John Newton Brown (June 29, 1803 – May 14, 1868) was an influential Baptist teacher, minister and publisher in the 19th century.

He was born in New London, Connecticut, and attended Madison College (now known as Colgate University) where he graduated at the head of his class in 1823. Ordained the following year, he spent many years traveling New England, serving as minister in Buffalo, New York, Malden, Massachusetts, and Exeter, New Hampshire, as well as a teaching position at the Academical and Theological Institution of New Hampton, New Hampshire, before ill health forced him to travel south where he took up a ministry in Lexington, Virginia, in 1845.

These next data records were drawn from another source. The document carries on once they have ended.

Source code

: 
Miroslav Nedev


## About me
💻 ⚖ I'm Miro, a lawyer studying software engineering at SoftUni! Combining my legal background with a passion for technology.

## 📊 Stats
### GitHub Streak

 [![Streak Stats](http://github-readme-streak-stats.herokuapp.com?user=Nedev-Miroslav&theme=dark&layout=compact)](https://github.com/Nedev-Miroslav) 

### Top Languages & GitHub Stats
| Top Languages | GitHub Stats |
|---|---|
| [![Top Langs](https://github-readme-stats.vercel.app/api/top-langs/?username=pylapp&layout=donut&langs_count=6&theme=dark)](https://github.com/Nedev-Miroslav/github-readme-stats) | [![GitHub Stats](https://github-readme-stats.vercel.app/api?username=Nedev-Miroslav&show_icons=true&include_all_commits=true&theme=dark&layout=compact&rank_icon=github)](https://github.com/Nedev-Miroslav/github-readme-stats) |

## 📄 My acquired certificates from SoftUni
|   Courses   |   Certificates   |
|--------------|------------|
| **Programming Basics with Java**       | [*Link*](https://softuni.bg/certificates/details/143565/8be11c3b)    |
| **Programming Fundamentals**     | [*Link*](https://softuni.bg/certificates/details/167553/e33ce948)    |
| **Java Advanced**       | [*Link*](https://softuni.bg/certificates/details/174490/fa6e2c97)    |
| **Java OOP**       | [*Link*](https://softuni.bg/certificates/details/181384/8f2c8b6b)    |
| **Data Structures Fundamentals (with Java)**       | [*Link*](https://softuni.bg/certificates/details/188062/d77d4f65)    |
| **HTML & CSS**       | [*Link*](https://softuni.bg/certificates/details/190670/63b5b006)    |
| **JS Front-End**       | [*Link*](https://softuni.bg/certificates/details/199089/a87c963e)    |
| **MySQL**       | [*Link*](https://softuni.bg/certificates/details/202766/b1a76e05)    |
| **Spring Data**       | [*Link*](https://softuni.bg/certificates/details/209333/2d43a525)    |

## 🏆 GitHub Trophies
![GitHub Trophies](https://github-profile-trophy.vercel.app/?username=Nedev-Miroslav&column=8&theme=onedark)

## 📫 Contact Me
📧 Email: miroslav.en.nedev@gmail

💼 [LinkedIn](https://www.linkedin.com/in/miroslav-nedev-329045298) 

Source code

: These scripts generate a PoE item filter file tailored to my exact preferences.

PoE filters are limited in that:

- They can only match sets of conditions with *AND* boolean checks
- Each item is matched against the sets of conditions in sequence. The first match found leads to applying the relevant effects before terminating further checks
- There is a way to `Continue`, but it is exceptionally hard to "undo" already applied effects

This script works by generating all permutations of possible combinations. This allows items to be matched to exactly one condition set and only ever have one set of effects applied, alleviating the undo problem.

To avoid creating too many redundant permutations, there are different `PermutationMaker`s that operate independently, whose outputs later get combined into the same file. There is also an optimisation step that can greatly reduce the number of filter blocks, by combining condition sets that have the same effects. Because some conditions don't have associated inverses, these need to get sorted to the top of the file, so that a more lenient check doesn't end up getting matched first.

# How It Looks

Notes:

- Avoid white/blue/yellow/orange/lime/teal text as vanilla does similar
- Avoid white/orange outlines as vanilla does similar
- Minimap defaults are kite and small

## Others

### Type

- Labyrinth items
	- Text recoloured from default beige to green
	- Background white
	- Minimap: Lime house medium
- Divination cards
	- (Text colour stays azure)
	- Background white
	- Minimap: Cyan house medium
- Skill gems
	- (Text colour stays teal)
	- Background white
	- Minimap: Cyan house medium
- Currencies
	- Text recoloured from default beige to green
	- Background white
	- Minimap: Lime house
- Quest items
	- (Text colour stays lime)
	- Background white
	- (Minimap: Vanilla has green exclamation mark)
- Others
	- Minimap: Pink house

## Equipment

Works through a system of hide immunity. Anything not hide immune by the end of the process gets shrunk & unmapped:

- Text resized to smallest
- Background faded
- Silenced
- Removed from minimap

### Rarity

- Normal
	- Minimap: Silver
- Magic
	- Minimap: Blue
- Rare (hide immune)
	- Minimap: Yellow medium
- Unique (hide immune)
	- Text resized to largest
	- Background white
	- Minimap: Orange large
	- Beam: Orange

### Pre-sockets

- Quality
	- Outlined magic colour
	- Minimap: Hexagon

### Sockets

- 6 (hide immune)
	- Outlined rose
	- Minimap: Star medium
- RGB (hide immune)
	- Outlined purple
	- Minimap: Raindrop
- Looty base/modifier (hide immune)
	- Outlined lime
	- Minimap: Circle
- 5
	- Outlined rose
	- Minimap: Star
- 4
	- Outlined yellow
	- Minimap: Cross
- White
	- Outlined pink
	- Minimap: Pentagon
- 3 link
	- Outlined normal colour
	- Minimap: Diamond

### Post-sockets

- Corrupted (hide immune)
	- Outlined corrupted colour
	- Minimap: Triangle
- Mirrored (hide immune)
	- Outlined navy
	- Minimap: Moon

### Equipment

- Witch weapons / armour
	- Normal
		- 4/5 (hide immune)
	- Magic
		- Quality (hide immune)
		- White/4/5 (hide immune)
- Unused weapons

In 1848 he became editorial secretary of the American Baptist Publication Society in Philadelphia, Pennsylvania, and was editor of its publications the Christian Chronicle and National Baptist. It was under his tenure that a number of influential works of the day were published under his direction.

Brown was one of the authors of the New Hampshire Confession of Faith in 1833, which was a more moderate expression of the more Calvinistic Baptist beliefs that existed at the time, and was widely accepted in the northern United States. His name has become the one most associated with this work.

Brown also authored a book of poetry, "Emily and Other Poems," (1840) which was dedicated to a sister who had died young.

Brown died on May 14, 1868, in the Philadelphia neighborhood of Germantown.